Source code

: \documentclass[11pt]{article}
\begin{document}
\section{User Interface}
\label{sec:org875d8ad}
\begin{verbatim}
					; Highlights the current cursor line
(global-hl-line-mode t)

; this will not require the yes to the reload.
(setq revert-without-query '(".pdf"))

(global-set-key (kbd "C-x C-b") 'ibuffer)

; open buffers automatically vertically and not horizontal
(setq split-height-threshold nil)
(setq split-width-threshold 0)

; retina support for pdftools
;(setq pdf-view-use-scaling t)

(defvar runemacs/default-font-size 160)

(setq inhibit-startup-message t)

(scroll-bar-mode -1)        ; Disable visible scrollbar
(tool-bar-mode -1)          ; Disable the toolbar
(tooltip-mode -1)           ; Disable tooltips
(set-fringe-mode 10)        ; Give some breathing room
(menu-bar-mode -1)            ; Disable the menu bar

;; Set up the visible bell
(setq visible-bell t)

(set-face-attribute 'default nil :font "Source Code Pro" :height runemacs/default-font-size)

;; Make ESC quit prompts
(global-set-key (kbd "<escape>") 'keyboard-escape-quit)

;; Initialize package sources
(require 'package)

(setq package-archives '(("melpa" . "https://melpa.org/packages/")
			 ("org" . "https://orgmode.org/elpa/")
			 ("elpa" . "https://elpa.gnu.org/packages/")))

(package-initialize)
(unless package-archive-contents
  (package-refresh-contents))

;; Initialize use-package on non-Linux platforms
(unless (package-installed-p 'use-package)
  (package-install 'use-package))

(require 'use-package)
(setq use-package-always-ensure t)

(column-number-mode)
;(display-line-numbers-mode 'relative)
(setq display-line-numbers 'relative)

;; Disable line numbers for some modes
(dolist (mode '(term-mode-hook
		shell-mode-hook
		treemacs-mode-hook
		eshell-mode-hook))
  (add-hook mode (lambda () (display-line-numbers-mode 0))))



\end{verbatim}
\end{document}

:: Try it ::
Give again, exactly as written, every line from the first one above through the line that has "Disable visible scrollbar" in it.

:: Exercise response ::
Source code

: \documentclass[11pt]{article}
\begin{document}
\section{User Interface}
\label{sec:org875d8ad}
\begin{verbatim}
					; Highlights the current cursor line
(global-hl-line-mode t)

; this will not require the yes to the reload.
(setq revert-without-query '(".pdf"))

(global-set-key (kbd "C-x C-b") 'ibuffer)

; open buffers automatically vertically and not horizontal
(setq split-height-threshold nil)
(setq split-width-threshold 0)

; retina support for pdftools
;(setq pdf-view-use-scaling t)

(defvar runemacs/default-font-size 160)

(setq inhibit-startup-message t)

(scroll-bar-mode -1)        ; Disable visible scrollbar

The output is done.